The analyst’s office urged lawmakers to reject a "premature" statewide expansion of a four-county pilot project that puts high-needs patients in managed care.
“We recommend the Legislature reject the governor's proposal to expand the demonstration statewide before the results from the demonstration have been properly evaluated, but proceed instead with the four-county demonstration,” the legislative adviser said.
During a legislative hearing on another matter yesterday, lawmakers heard testimony about plans to collapse most functions of state mental health and alcohol and drug departments into the Department of Health Care Services, the agency that oversees Medi-Cal.
Toby Douglas, director of the Department of Health Care Services, said the change would be a great opportunity. He said it would eliminate a “silo” approach and integrate physical, mental and drug rehabilitation treatments.
Douglas said the change also would bring California in line with the goals of federal health reform, which aims to encourage health providers to approach patients with physical and mental health needs in mind.
Some patient advocates who testified during the hearing criticized the plan as one that simply moves deck chairs around without cutting state costs. Others said it reduces the visibility and accountability of mental health and substance abuse treatment.
Dr. David Pating, co-chairman of the California Coalition for Whole Health, which coordinates several trade and advocacy groups, said the proposal was based on good ideas, but is coming at a time when too many other major changes require scrutiny.
Rose King, a former legislative aide and mental health advocate, pointed out that oversight of the Proposition 63 “millionaire’s tax” ballot initiative meant to fund mental health has not been properly overseen.
King said the proposed changes would not help matters and urged lawmakers to review the ballot initiative that voters approved in 2004, saying lawmakers “still have an obligation to meet what was voted for.”
On Friday, a joint hearing of the Senate and Assembly health committees will convene in Los Angeles to hear testimony about another major change the Medi-Cal program faces.
A law passed in 2010, SB 853, transforms the way [PDF] hospitals will be paid for treating Medi-Cal beneficiaries. Currently, hospitals negotiate flat daily rates with the California Medical Assistance Commission or, if they don’t have a contract, are paid through formulas.
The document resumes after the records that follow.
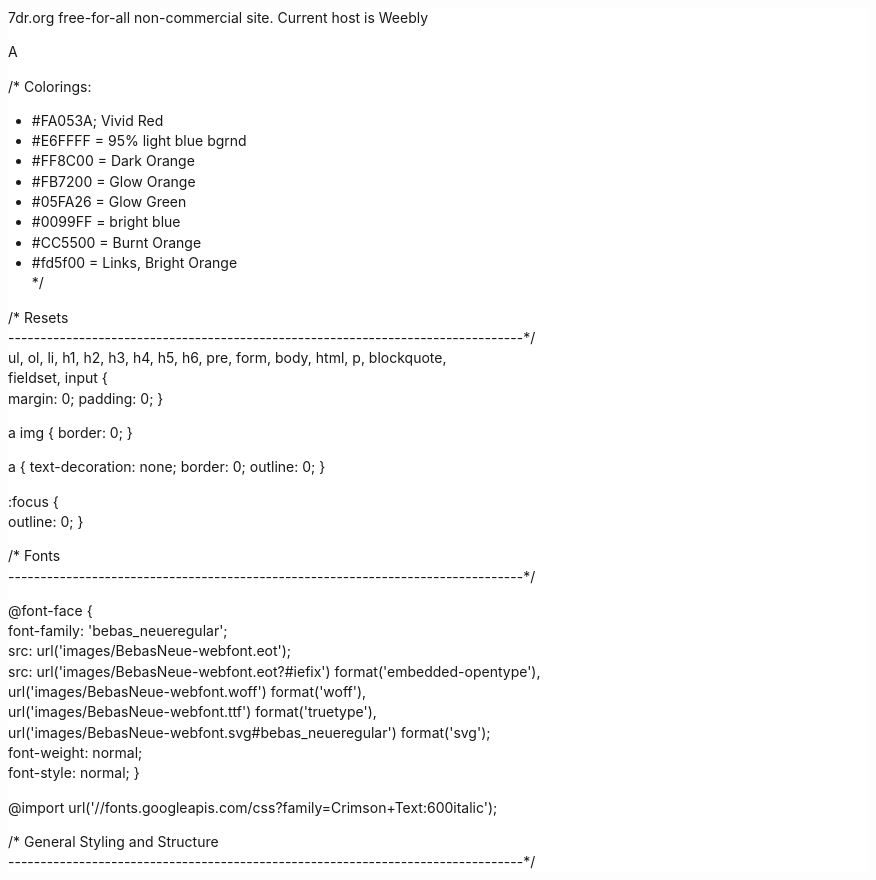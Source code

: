 7dr.org free-for-all non-commercial site. Current host is Weebly

A

/* Colorings:
* #FA053A; Vivid Red	
* #E6FFFF = 95% light blue bgrnd	
* #FF8C00 = Dark Orange	
* #FB7200 = Glow Orange	
* #05FA26 = Glow Green	
* #0099FF = bright blue	
* #CC5500 = Burnt Orange	
* #fd5f00 = Links, Bright Orange	
*/	
	
/* Resets	
--------------------------------------------------------------------------------*/	
ul, ol, li, h1, h2, h3, h4, h5, h6, pre, form, body, html, p, blockquote,	
fieldset, input {	
	margin: 0;
	padding: 0;
}	
	
a img {	
	border: 0;
}	
	
a {	
	text-decoration: none;
	border: 0;
	outline: 0;
}	
	
:focus {	
	outline: 0;
}	
	
/* Fonts	
--------------------------------------------------------------------------------*/	
	
@font-face {	
    font-family: 'bebas_neueregular';	
    src: url('images/BebasNeue-webfont.eot');	
    src: url('images/BebasNeue-webfont.eot?#iefix') format('embedded-opentype'),	
         url('images/BebasNeue-webfont.woff') format('woff'),	
         url('images/BebasNeue-webfont.ttf') format('truetype'),	
         url('images/BebasNeue-webfont.svg#bebas_neueregular') format('svg');	
    font-weight: normal;	
    font-style: normal;	
}	
	
@import url('//fonts.googleapis.com/css?family=Crimson+Text:600italic');	
	
/* General Styling and Structure	
--------------------------------------------------------------------------------*/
The new system would be modeled after the way Medicare pays hospitals based on how sick patients are. The system is called a DRG, or diagnosis-related group, payment system.
California Watch has reported extensively about billing practices by Prime Healthcare Services, a Southern California-based hospital system, under Medicare’s DRG system. The chain has reported seeing high rates of rare and dire conditions that also generate lucrative bonus payments.
Prime has said its billing is appropriate. Michael Sarrao, Prime’s vice president and general counsel, is expected to testify.